The soda can't escape through a sealed can, which leaves two options: the can wasn't sealed or the soda didn't escape.
Soda didn't escape:
This is the less likely and less interesting case: the can was produced defective and never had any soda in it. Issue on the manufacturing line, and whoever saved it (you/parents?) did so because that was novel, and subsequently forgot.
Can wasn't sealed:
Again, a manufacturing defect is certainly possible, and in the intervening years most of the contents escaped through a defect you can't see, probably around the lid or the pop tab itself.
This requires a serious molar flux through the hole. I needed to prove to myself that it was possible. Using Fick's First Law of diffusion,
$$ J = -D\times \frac{\delta C}{\delta x}$$
- A temperature of $20\ \mathrm{^\circ C}$
- Which leads to a density of air of $1.204\ \mathrm{kg/m^3}$, or $0.1204 \ \mathrm{g/cm^3}$
- And a partial pressure of water of $0.0231$
- And a diffusion coefficient of water vapor in air of $0.242\ \mathrm{cm^2/s}$
- About $6\ \mathrm{cm}$ as the distance, given that the can is on average half full and the storage space was very dry
We get a flux of $0.004856\ \mathrm{g/(cm^2\ s)}$
Given that $12\ \text{fl.oz.}$ is roughly $355\ \mathrm{cm^3}$ (and the soda is mostly water which is roughly $1\ \mathrm{g/cm^3}$ at that temperature), that means that a water vapor leak through the top over a period of $25$ years ($7.88\times10^8$ seconds) would only need to be a $0.1\ \mathrm{mm}$ square hole.

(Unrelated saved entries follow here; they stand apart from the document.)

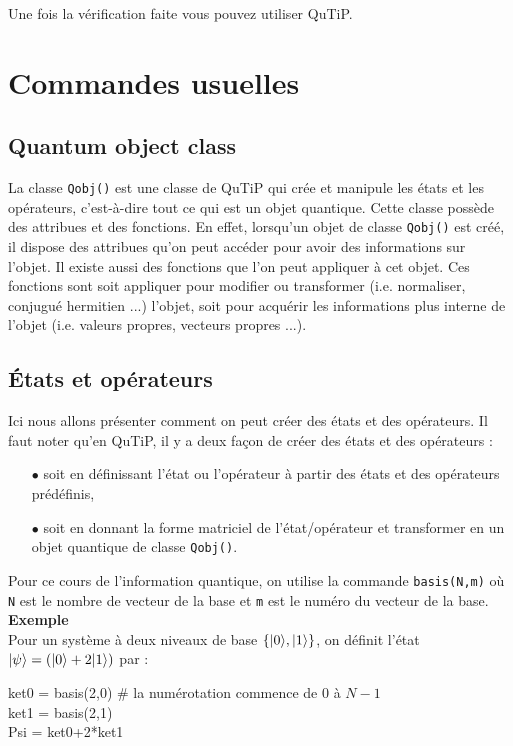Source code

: Une fois la vérification faite vous pouvez utiliser QuTiP.

\section{Commandes usuelles}

\subsection{Quantum object class}
La classe \texttt{Qobj()} est une classe de QuTiP qui crée et manipule les états et les opérateurs, c'est-à-dire tout ce qui est un objet quantique. Cette classe possède des attribues et des fonctions. En effet, lorsqu'un objet de classe \texttt{Qobj()} est créé, il dispose des attribues qu'on peut accéder pour avoir des informations sur l'objet. Il existe aussi des fonctions que l'on peut appliquer à cet objet. Ces fonctions sont soit appliquer pour modifier ou transformer (i.e. normaliser, conjugué hermitien ...) l'objet, soit pour acquérir les informations plus interne de l'objet (i.e. valeurs propres, vecteurs propres ...).

\subsection{États et opérateurs}
Ici nous allons présenter comment on peut créer des états et des opérateurs. Il faut noter qu'en QuTiP, il y a deux façon de créer des états et des opérateurs :
\begin{itemize}
\item[$\bullet$] soit en définissant l'état ou l'opérateur à partir des états et des opérateurs prédéfinis,
\item[$\bullet$] soit en donnant la forme matriciel de l'état/opérateur et transformer en un objet quantique de classe \texttt{Qobj()}.
\end{itemize}

Pour ce cours de l'information quantique, on utilise la commande \texttt{basis(N,m)} où \texttt{N} est le nombre de vecteur de la base et \texttt{m} est le numéro du vecteur de la base.\\
\textbf{Exemple}\\
Pour un système à deux niveaux de base $\{\vert0\rangle,\vert1\rangle\}$, on définit l'état $\vert\psi\rangle=(\vert0\rangle+2\vert1\rangle)$ par :\\
\begin{tt}
ket0 = basis(2,0) \# la numérotation commence de $0$ à $N-1$\\
ket1 = basis(2,1) \\
Psi = ket0+2*ket1
\end{tt}

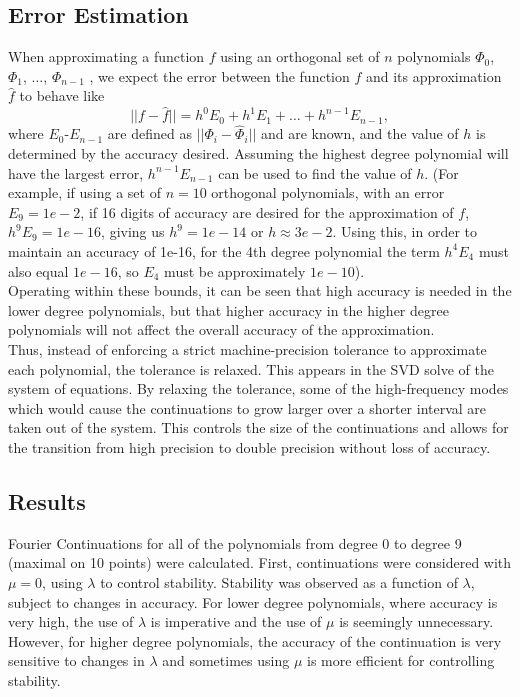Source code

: \documentclass[11pt]{amsart}
\begin{document}
\subsection{Error Estimation}
When approximating a function $f$ using an orthogonal set of $n$ polynomials $\Phi_0$, $\Phi_1$, $\ldots$, $\Phi_{n-1}$ , we expect the error between the function $f$ and its approximation $\hat{f}$ to behave like
\begin{equation}
||f-\hat{f}|| = h^0 E_0 + h^1 E_1 + \ldots + h^{n-1} E_{n-1},
\end{equation} 
where $E_0$-$E_{n-1}$ are defined as $||\Phi_i-\hat{\Phi}_i||$ and are known, and the value of $h$ is determined by the accuracy desired. 
Assuming the highest degree polynomial will have the largest error, $h^{n-1}E_{n-1}$ can be used to find the value of $h$. 
(For example, if using a set of $n=10$ orthogonal polynomials, with an error $E_9=1e-2$, if 16 digits of accuracy are desired for the approximation of $f$, $h^9 E_9  = 1e-16$, giving us $h^9=1e-14$ or $h\approx 3e-2$.  Using this, in order to maintain an accuracy of 1e-16, for the 4th degree polynomial the term $h^4E_4$ must also equal $1e-16$, so $E_4$ must be approximately $1e-10$).  \\Operating within these bounds, it can be seen that high accuracy is needed in the lower degree polynomials, but that higher accuracy in the higher degree polynomials will not affect the overall accuracy of the approximation.  \\
Thus, instead of enforcing a strict machine-precision tolerance to approximate each polynomial, the tolerance is relaxed.  This appears in the SVD solve of the system of equations.  By relaxing the tolerance, some of the high-frequency modes which would cause the continuations to grow larger over a shorter interval are taken out of the system.  This controls the size of the continuations and allows for the transition from high precision to double precision without loss of accuracy.  

\subsection{Results} 
Fourier Continuations for all of the polynomials from degree 0 to degree 9 (maximal on 10 points) were calculated.  First, continuations were considered with $\mu=0$, using $\lambda$ to control stability. Stability was observed as a function of $\lambda$, subject to changes in accuracy.   For lower degree polynomials, where accuracy is very high, the use of $\lambda$ is imperative and the use of $\mu$ is seemingly unnecessary.  However, for higher degree polynomials, the accuracy of the continuation is very sensitive to changes in $\lambda$ and sometimes using $\mu$ is more efficient for controlling stability.  
\end{document}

That's $1{-}2$ times the thickness of a human hair, on average. I couldn't see that hole, especially in the region under the pop tab. We could say the can was nearly fully empty the whole time and that the room wasn't that dry, with $50%$ relative humidity, and the hole would still only have to be $0.2\ \mathrm{mm}$ on a side.
Can wasn't sealed: (part 2)
The other answer, which I admit I was going to present when the above answer required too big of a hole, is that the fluid escaped as a liquid rather than a gas. Water has strong adhesion and cohesion, and will tend to "wet" any surface it is in contact with. If there was the tiniest hole or crack for water to flow through, it would have done so and evaporated long ago.
As an aside:
Interestingly, colas generally contain phosphoric acid, while sprite has citric acid, which is much weaker (and both have carbonic acid, weakest yet). That means that coke is more likely to corrode a metal container, enlargening a hole. However, aluminum is wonderfully inert in this capacity, and rapidly forms a persistent, impervious layer of aluminum oxide only a couple of atoms thick which prevents any further corrosion, so the sodas should not be chemically etching the can in any appreciable way.
Testing:
As mentioned in a comment above, you can do the bubble test yourself fairly easily. You can even enhance the test by precooling the can (and air inside) and placing it in warm water, creating a pressure difference. You might be able to see bubbles coming up.
For a really definitive leak test, you can have the container tested using a radioactive tracer gas. Businesses exist to do just this, usually connected with the semiconductor industry. They can calculate the exact size of the hole, but such a service isn't free.